◆ **REQUIRED WORK**: Copy all entries without alteration and skip the pictures they hold.

◆ **Saved entries**:
━━━━━━━━
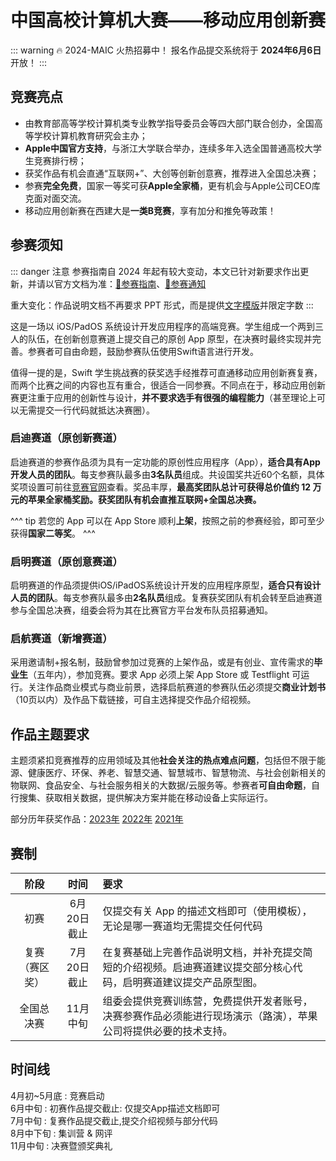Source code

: ﻿# 中国高校计算机大赛——移动应用创新赛

::: warning 
🔥 2024-MAIC 火热招募中！
报名作品提交系统将于 **2024年6月6日** 开放！
:::
## 竞赛亮点

- 由教育部高等学校计算机类专业教学指导委员会等四大部门联合创办，全国高等学校计算机教育研究会主办；
- **Apple中国官方支持**，与浙江大学联合举办，连续多年入选全国普通高校大学生竞赛排行榜；
- 获奖作品有机会直通“互联网+”、大创等创新创意赛，推荐进入全国总决赛；
- 参赛**完全免费**，国家一等奖可获**Apple全家桶**，更有机会与Apple公司CEO库克面对面交流。
- 移动应用创新赛在西建大是**一类B竞赛**，享有加分和推免等政策！

## 参赛须知

::: danger 注意
参赛指南自 2024 年起有较大变动，本文已针对新要求作出更新，并请以官方文档为准：[🔗参赛指南](http://www.appcontest.net/details/entryGuide)、[🔗参赛通知](https://mp.weixin.qq.com/s/lxU5EA_OYr_zvht_UTTvmQ)

重大变化：作品说明文档不再要求 PPT 形式，而是提供[文字模版](https://oss.moocollege.com/24402/edit/eqCMRHZr_1717036700538.docx)并限定字数
:::

这是一场以 iOS/PadOS 系统设计开发应用程序的高端竞赛。学生组成一个两到三人的队伍，在创新创意赛道上提交自己的原创 App 原型，在决赛时最终实现并完善。参赛者可自由命题，鼓励参赛队伍使用Swift语言进行开发。

值得一提的是，Swift 学生挑战赛的获奖选手经推荐可直通移动应用创新赛复赛，而两个比赛之间的内容也互有重合，很适合一同参赛。不同点在于，移动应用创新赛更注重于应用的创新性与设计，**并不要求选手有很强的编程能力**（甚至理论上可以无需提交一行代码就抵达决赛圈）。

### 启迪赛道（原创新赛道）
启迪赛道的参赛作品须为具有一定功能的原创性应用程序（App），**适合具有App开发人员的团队**。每支参赛队最多由**3名队员**组成。共设国奖共近60个名额，具体奖项设置可前往[竞赛官网](http://www.appcontest.net/details/entryGuide)查看。奖品丰厚，**最高奖团队总计可获得总价值约 12 万元的苹果全家桶奖励。获奖团队有机会直推互联网+全国总决赛。**

^^^ tip
若您的 App 可以在 App Store 顺利**上架**，按照之前的参赛经验，即可至少获得**国家二等奖**。
^^^

### 启明赛道（原创意赛道）

启明赛道的作品须提供iOS/iPadOS系统设计开发的应用程序原型，**适合只有设计人员的团队**。每支参赛队最多由**2名队员**组成。复赛获奖团队有机会转至启迪赛道参与全国总决赛，组委会将为其在比赛官方平台发布队员招募通知。

### 启航赛道（新增赛道）

采用邀请制+报名制，鼓励曾参加过竞赛的上架作品，或是有创业、宣传需求的**毕业生**（五年内），参加竞赛。要求 App 必须上架 App Store 或 Testflight 可运行。关注作品商业模式与商业前景，选择启航赛道的参赛队伍必须提交**商业计划书**（10页以内）及作品下载链接，可自主选择提交作品介绍视频。

## 作品主题要求

主题须紧扣竞赛推荐的应用领域及其他**社会关注的热点难点问题**，包括但不限于能源、健康医疗、环保、养老、智慧交通、智慧城市、智慧物流、与社会创新相关的物联网、食品安全、与社会服务相关的大数据/云服务等。参赛者**可自由命题**，自行搜集、获取相关数据，提供解决方案并能在移动设备上实际运行。

部分历年获奖作品：[2023年](https://sspai.com/post/82738) [2022年](https://sspai.com/post/75611) [2021年](https://sspai.com/post/70453)

## 赛制

<table><thead><tr><th style="text-align:center;">阶段</th><th style="text-align:center;">时间</th><th style="text-align:left;">要求</th></tr></thead><tbody><tr><td style="text-align:center;">初赛</td><td style="text-align:center;">6月20日截止</td><td style="text-align:left;">仅提交有关 App 的描述文档即可（使用模板），无论是哪一赛道均无需提交任何代码</td></tr><tr><td style="text-align:center;">复赛（赛区奖）</td><td style="text-align:center;">7月20日截止</td><td style="text-align:left;">在复赛基础上完善作品说明文档，并补充提交简短的介绍视频。启迪赛道建议提交部分核心代码，启明赛道建议提交产品原型图。</td></tr><tr><td style="text-align:center;">全国总决赛</td><td style="text-align:center;">11月中旬</td><td style="text-align:left;">组委会提供竞赛训练营，免费提供开发者账号，决赛参赛作品必须能进行现场演示（路演），苹果公司将提供必要的技术支持。</td></tr></tbody></table>

## 时间线

4月初~5月底 : 竞赛启动  
6月中旬 : 初赛作品提交截止: 仅提交App描述文档即可  
7月中旬 : 复赛作品提交截止,提交介绍视频与部分代码  
8月中下旬 : 集训营 & 网评  
11月中旬 : 决赛暨颁奖典礼  
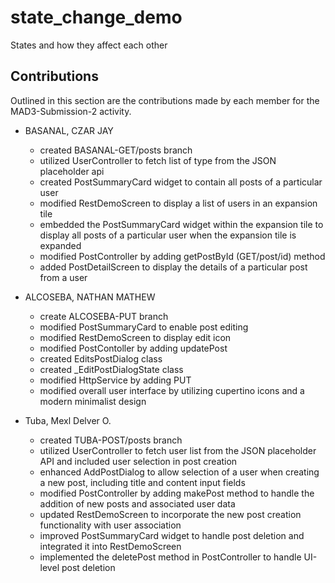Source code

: # state_change_demo

States and how they affect each other

## Contributions

Outlined in this section are the contributions made by each member for the MAD3-Submission-2 activity.

- BASANAL, CZAR JAY 
    - created BASANAL-GET/posts branch 
    - utilized UserController to fetch list of type <User> from the JSON placeholder api
    - created PostSummaryCard widget to contain all posts of a particular user
    - modified RestDemoScreen to display a list of users in an expansion tile
    - embedded the PostSummaryCard widget within the expansion tile to display all posts of a particular user when the expansion tile is expanded
    - modified PostController by adding getPostById (GET/post/id) method 
    - added PostDetailScreen to display the details of a particular post from a user

- ALCOSEBA, NATHAN MATHEW
    - create ALCOSEBA-PUT branch
    - modified PostSummaryCard to enable post editing
    - modified RestDemoScreen to display edit icon
    - modified PostContoller by adding updatePost 
    - created EditsPostDialog class
    - created _EditPostDialogState class
    - modified HttpService by adding PUT 
    - modified overall user interface by utilizing cupertino icons and a modern minimalist design 
- Tuba, Mexl Delver O.
    - created TUBA-POST/posts branch
    - utilized UserController to fetch user list from the JSON placeholder API and included user selection in post creation
    - enhanced AddPostDialog to allow selection of a user when creating a new post, including title and content input fields
    - modified PostController by adding makePost method to handle the addition of new posts and associated user data
    - updated RestDemoScreen to incorporate the new post creation functionality with user association
    - improved PostSummaryCard widget to handle post deletion and integrated it into RestDemoScreen
    - implemented the deletePost method in PostController to handle UI-level post deletion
━━━━━━━━
◆ **EXERCISE RESULT**:
Source code

: ﻿# 中国高校计算机大赛——移动应用创新赛

::: warning 
🔥 2024-MAIC 火热招募中！
报名作品提交系统将于 **2024年6月6日** 开放！
:::
## 竞赛亮点

- 由教育部高等学校计算机类专业教学指导委员会等四大部门联合创办，全国高等学校计算机教育研究会主办；
- **Apple中国官方支持**，与浙江大学联合举办，连续多年入选全国普通高校大学生竞赛排行榜；
- 获奖作品有机会直通“互联网+”、大创等创新创意赛，推荐进入全国总决赛；
- 参赛**完全免费**，国家一等奖可获**Apple全家桶**，更有机会与Apple公司CEO库克面对面交流。
- 移动应用创新赛在西建大是**一类B竞赛**，享有加分和推免等政策！

## 参赛须知

::: danger 注意
参赛指南自 2024 年起有较大变动，本文已针对新要求作出更新，并请以官方文档为准：[🔗参赛指南](http://www.appcontest.net/details/entryGuide)、[🔗参赛通知](https://mp.weixin.qq.com/s/lxU5EA_OYr_zvht_UTTvmQ)

重大变化：作品说明文档不再要求 PPT 形式，而是提供[文字模版](https://oss.moocollege.com/24402/edit/eqCMRHZr_1717036700538.docx)并限定字数
:::

这是一场以 iOS/PadOS 系统设计开发应用程序的高端竞赛。学生组成一个两到三人的队伍，在创新创意赛道上提交自己的原创 App 原型，在决赛时最终实现并完善。参赛者可自由命题，鼓励参赛队伍使用Swift语言进行开发。

值得一提的是，Swift 学生挑战赛的获奖选手经推荐可直通移动应用创新赛复赛，而两个比赛之间的内容也互有重合，很适合一同参赛。不同点在于，移动应用创新赛更注重于应用的创新性与设计，**并不要求选手有很强的编程能力**（甚至理论上可以无需提交一行代码就抵达决赛圈）。

### 启迪赛道（原创新赛道）
启迪赛道的参赛作品须为具有一定功能的原创性应用程序（App），**适合具有App开发人员的团队**。每支参赛队最多由**3名队员**组成。共设国奖共近60个名额，具体奖项设置可前往[竞赛官网](http://www.appcontest.net/details/entryGuide)查看。奖品丰厚，**最高奖团队总计可获得总价值约 12 万元的苹果全家桶奖励。获奖团队有机会直推互联网+全国总决赛。**

^^^ tip
若您的 App 可以在 App Store 顺利**上架**，按照之前的参赛经验，即可至少获得**国家二等奖**。
^^^

### 启明赛道（原创意赛道）

启明赛道的作品须提供iOS/iPadOS系统设计开发的应用程序原型，**适合只有设计人员的团队**。每支参赛队最多由**2名队员**组成。复赛获奖团队有机会转至启迪赛道参与全国总决赛，组委会将为其在比赛官方平台发布队员招募通知。

### 启航赛道（新增赛道）

采用邀请制+报名制，鼓励曾参加过竞赛的上架作品，或是有创业、宣传需求的**毕业生**（五年内），参加竞赛。要求 App 必须上架 App Store 或 Testflight 可运行。关注作品商业模式与商业前景，选择启航赛道的参赛队伍必须提交**商业计划书**（10页以内）及作品下载链接，可自主选择提交作品介绍视频。

## 作品主题要求

主题须紧扣竞赛推荐的应用领域及其他**社会关注的热点难点问题**，包括但不限于能源、健康医疗、环保、养老、智慧交通、智慧城市、智慧物流、与社会创新相关的物联网、食品安全、与社会服务相关的大数据/云服务等。参赛者**可自由命题**，自行搜集、获取相关数据，提供解决方案并能在移动设备上实际运行。

部分历年获奖作品：[2023年](https://sspai.com/post/82738) [2022年](https://sspai.com/post/75611) [2021年](https://sspai.com/post/70453)

## 赛制

<table><thead><tr><th style="text-align:center;">阶段</th><th style="text-align:center;">时间</th><th style="text-align:left;">要求</th></tr></thead><tbody><tr><td style="text-align:center;">初赛</td><td style="text-align:center;">6月20日截止</td><td style="text-align:left;">仅提交有关 App 的描述文档即可（使用模板），无论是哪一赛道均无需提交任何代码</td></tr><tr><td style="text-align:center;">复赛（赛区奖）</td><td style="text-align:center;">7月20日截止</td><td style="text-align:left;">在复赛基础上完善作品说明文档，并补充提交简短的介绍视频。启迪赛道建议提交部分核心代码，启明赛道建议提交产品原型图。</td></tr><tr><td style="text-align:center;">全国总决赛</td><td style="text-align:center;">11月中旬</td><td style="text-align:left;">组委会提供竞赛训练营，免费提供开发者账号，决赛参赛作品必须能进行现场演示（路演），苹果公司将提供必要的技术支持。</td></tr></tbody></table>

## 时间线

4月初~5月底 : 竞赛启动  
6月中旬 : 初赛作品提交截止: 仅提交App描述文档即可  
7月中旬 : 复赛作品提交截止,提交介绍视频与部分代码  
8月中下旬 : 集训营 & 网评  
11月中旬 : 决赛暨颁奖典礼  
Source code

: # state_change_demo

States and how they affect each other

## Contributions

Outlined in this section are the contributions made by each member for the MAD3-Submission-2 activity.

- BASANAL, CZAR JAY 
    - created BASANAL-GET/posts branch 
    - utilized UserController to fetch list of type <User> from the JSON placeholder api
    - created PostSummaryCard widget to contain all posts of a particular user
    - modified RestDemoScreen to display a list of users in an expansion tile
    - embedded the PostSummaryCard widget within the expansion tile to display all posts of a particular user when the expansion tile is expanded
    - modified PostController by adding getPostById (GET/post/id) method 
    - added PostDetailScreen to display the details of a particular post from a user

- ALCOSEBA, NATHAN MATHEW
    - create ALCOSEBA-PUT branch
    - modified PostSummaryCard to enable post editing
    - modified RestDemoScreen to display edit icon
    - modified PostContoller by adding updatePost 
    - created EditsPostDialog class
    - created _EditPostDialogState class
    - modified HttpService by adding PUT 
    - modified overall user interface by utilizing cupertino icons and a modern minimalist design 
- Tuba, Mexl Delver O.
    - created TUBA-POST/posts branch
    - utilized UserController to fetch user list from the JSON placeholder API and included user selection in post creation
    - enhanced AddPostDialog to allow selection of a user when creating a new post, including title and content input fields
    - modified PostController by adding makePost method to handle the addition of new posts and associated user data
    - updated RestDemoScreen to incorporate the new post creation functionality with user association
    - improved PostSummaryCard widget to handle post deletion and integrated it into RestDemoScreen
    - implemented the deletePost method in PostController to handle UI-level post deletion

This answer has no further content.